Abstract
The clinical use of the hormone leptin, a key regulator of food intake, to treat the most common instances of obesity has so far failed. In this issue, Zhao et al. (2019) report that, paradoxically, reducing leptin levels in obese mice increases their sensitivity to the concentrations that remain, and leads to reductions in weight gain, thus suggesting why these earlier trials may have failed and possibly a new approach to treating obesity.
The protein hormone leptin, which is produced and released by adipose tissue, provides a readout of the overall energy stores of the body, while also being a key regulator of food intake. Based on the biology of the Lepob/ob mouse, from which the gene for leptin was cloned, and on the rescue of the obesity in these mice by administration of leptin, the prevailing— and generally correct—view is that deficiency of the hormone leads to hyperphagic obesity, and supraphysiological levels lead to loss of body fat. But in this issue of the journal, Zhao et al. (2019) convincingly show that in some mouse models of obesity, lowering leptin causes weight loss and elevating leptin causes weight gain. Is the conventional model wrong, then? Do we need to revise our understanding of the physiology of this important component of the system that regulates body weight in rodents and in humans? The answer is no; as for insulin, so it is for leptin. Namely, metabolic context is key with regard to understanding the hormone's functional biology.
Leptin may be regarded as an evolutionary solution to a mammal’s need to ensure sufficient fat stores to survive in circumstances of insufficient environmental calories, and in this context not to commit to energy-costly physiological endeavors; for example, pregnancy without sufficient calories to support the resulting fetuses and neonates. One way to control energy stores is to regulate feeding behavior. Thus, the circulating concentration of leptin, which is proportional to aggregate adipocyte size and number, informs the brain and its feeding circuitry of the status of stored fat. Behavioral and metabolic homeostatic processes, mediated by those circuits, respond to that information. Evolutionary considerations would suggest that the circuiťs main role would be defense of fat stores, not their reduction. Thus, the system would be physiologically asymmetrical, responding much more powerfully to reductions than increases in fat stores. In fact, due to the risk to survival, the circuit would auto-suppress in the context of “supraphysiological” concentrations of leptin (Figure 1). Using these concepts as context, the results reported by Zhao et al. make sense—at least for mice. What they have done is to test these systems at the inflection points of the functional valences of leptin’s actions and shown that, under some circumstances, these valences can be reversed.
Figure 1. Valence of Physiological Responses to Changes in Ambient Leptin Is Dependent on the Relationship of the New Concentration to Cellular Desensitization Threshold.

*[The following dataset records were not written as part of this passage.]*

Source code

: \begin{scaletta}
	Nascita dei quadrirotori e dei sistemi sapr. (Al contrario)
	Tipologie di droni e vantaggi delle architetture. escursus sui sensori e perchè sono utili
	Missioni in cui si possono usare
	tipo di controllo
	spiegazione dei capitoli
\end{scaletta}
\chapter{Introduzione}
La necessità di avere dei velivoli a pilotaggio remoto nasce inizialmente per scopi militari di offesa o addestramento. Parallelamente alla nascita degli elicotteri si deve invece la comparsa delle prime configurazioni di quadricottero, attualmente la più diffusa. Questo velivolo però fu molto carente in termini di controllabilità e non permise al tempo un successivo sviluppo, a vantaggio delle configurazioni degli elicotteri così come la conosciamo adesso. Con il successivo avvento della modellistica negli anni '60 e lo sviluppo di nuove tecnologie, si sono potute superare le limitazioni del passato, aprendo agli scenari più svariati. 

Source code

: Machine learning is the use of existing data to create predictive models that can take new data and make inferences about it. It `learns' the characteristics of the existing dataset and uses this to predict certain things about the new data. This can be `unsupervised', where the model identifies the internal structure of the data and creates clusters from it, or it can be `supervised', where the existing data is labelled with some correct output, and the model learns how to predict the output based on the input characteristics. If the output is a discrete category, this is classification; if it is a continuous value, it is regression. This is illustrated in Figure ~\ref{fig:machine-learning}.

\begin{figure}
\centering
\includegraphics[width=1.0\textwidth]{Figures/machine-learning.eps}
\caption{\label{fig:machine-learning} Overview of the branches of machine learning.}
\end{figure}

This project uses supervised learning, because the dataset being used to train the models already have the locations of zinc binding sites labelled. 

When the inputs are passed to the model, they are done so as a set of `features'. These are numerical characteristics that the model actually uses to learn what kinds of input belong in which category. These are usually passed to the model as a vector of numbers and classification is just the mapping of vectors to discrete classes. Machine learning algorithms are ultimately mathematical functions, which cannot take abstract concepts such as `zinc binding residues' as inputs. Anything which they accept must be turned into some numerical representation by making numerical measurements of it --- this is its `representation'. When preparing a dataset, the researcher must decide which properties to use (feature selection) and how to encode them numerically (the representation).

There is a level of circulating leptin, above which the mouse or human hypothalamus (and probably other brain regions) is desensitized. This threshold is determined by concurrent metabolic circumstance (related to adiposity) and probably by developmental and genetic factors, as well as cell-type specificities. In the lean state, adding a small amount of leptin does not raise the concentration above the threshold, so weight is lost; adding a large amount of leptin raises concentrations above the desensitization threshold: the axis becomes insensitive and weight is gained. If the individual is sufficiently obese, the leptin threshold may be exceeded so that the organism is desensitized to additional leptin. Withdrawing leptin in the lean state leads to weight gain. In the obese state, partially withdrawing leptin restores sensitivity to ambient leptin and leads to weight loss. In both states, complete withdrawal leads to weight gain. This contextual dependence accounts for the apparently paradoxical effects on energy intake and expenditure of raising or lowering ambient leptin in obese or lean individuals.

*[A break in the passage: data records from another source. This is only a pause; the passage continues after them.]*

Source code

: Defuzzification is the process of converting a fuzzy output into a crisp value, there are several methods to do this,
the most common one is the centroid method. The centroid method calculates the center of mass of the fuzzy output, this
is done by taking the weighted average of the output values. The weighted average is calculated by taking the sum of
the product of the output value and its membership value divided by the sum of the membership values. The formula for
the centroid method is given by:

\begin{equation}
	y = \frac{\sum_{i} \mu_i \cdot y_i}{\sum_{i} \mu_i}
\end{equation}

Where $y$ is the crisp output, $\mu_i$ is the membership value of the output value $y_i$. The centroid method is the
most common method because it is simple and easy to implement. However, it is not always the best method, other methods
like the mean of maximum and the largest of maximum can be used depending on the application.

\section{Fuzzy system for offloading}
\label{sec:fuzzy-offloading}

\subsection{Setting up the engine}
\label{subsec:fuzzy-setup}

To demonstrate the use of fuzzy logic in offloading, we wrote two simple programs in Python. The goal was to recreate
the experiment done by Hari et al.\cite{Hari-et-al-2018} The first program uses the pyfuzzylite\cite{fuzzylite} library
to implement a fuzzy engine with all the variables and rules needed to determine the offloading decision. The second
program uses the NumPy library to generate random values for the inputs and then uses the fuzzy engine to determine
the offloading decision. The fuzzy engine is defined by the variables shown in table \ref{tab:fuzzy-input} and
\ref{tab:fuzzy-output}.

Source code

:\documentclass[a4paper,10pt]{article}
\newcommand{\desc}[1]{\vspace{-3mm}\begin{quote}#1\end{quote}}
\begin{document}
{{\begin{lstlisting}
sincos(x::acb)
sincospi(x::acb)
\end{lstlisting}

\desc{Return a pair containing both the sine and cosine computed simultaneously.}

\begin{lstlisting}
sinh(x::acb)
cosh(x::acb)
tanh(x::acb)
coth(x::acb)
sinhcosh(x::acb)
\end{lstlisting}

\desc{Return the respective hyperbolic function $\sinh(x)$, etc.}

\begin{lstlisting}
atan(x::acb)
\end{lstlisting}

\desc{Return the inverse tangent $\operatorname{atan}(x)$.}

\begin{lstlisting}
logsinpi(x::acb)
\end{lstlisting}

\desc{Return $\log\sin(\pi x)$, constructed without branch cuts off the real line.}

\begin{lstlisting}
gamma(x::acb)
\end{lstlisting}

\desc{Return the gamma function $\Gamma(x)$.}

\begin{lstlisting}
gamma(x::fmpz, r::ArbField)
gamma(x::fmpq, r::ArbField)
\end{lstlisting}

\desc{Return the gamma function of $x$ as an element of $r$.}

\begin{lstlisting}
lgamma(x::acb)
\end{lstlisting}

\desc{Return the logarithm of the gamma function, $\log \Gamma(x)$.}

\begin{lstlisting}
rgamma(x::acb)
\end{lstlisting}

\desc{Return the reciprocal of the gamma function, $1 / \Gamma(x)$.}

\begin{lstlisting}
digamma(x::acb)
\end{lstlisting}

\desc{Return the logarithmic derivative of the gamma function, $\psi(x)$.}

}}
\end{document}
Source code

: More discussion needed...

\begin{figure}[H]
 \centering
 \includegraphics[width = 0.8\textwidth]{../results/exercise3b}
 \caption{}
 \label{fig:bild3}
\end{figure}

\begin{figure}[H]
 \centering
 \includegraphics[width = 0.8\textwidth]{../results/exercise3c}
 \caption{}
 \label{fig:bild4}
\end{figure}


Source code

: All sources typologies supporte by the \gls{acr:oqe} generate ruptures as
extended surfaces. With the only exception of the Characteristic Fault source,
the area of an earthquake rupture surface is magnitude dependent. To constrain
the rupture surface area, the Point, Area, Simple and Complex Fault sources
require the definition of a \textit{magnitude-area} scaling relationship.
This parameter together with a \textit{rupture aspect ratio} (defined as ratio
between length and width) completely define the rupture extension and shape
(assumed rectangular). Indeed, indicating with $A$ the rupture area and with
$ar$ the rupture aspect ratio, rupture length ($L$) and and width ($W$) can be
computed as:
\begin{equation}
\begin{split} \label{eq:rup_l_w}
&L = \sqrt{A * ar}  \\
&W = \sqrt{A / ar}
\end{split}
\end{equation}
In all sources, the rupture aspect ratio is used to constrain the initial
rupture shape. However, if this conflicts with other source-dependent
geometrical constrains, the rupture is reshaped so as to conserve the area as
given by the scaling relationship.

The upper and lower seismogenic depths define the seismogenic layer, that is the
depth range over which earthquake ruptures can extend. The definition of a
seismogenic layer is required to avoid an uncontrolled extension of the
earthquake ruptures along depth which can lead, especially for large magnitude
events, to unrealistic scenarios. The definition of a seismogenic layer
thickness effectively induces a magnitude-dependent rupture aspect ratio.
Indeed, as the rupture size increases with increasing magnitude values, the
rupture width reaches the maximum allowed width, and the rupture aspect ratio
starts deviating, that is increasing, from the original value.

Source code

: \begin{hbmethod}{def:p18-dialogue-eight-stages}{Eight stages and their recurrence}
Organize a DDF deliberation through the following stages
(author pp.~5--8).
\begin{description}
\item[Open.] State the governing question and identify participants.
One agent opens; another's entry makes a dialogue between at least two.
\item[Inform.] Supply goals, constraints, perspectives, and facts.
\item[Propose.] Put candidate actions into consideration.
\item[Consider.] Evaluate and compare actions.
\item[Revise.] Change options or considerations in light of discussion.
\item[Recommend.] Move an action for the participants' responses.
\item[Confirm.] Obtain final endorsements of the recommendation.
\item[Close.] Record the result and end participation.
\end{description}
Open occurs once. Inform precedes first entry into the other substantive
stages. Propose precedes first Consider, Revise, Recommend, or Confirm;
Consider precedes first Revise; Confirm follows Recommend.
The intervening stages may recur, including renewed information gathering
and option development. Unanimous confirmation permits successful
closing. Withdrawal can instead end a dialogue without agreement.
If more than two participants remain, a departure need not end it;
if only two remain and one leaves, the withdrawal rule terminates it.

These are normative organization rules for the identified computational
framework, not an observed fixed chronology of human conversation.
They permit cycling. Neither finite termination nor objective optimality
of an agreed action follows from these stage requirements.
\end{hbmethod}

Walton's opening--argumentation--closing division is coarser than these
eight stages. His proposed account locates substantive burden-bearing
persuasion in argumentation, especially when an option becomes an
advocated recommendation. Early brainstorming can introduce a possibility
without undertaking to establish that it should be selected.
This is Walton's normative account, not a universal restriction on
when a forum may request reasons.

Obesity raises circulating leptin concentrations to the point where the neural responses auto-suppress (Balland and Cowley, 2015; Pan and Myers, 2018), using molecular mechanisms that are only partially understood. If, in these circumstances, leptin concentrations are functionally reduced—in this case by clever intercurrent transgenesis or by use of blocking antibodies—the responsiveness of neural circuits is relieved and ambient leptin concentrations restore ingestive and neuroendocrine homeostasis. That is, in specific circumstances, less leptin restores its own conventional physiological functions. In these circumstances, similar effects occur if leptin receptor function is partially impaired (Balland et al., 2019). Conversely, and by reciprocal biological effects, transgenic elevations of leptin can result in acute desensitization and weight gain. So don’t discard your leptin textbooks.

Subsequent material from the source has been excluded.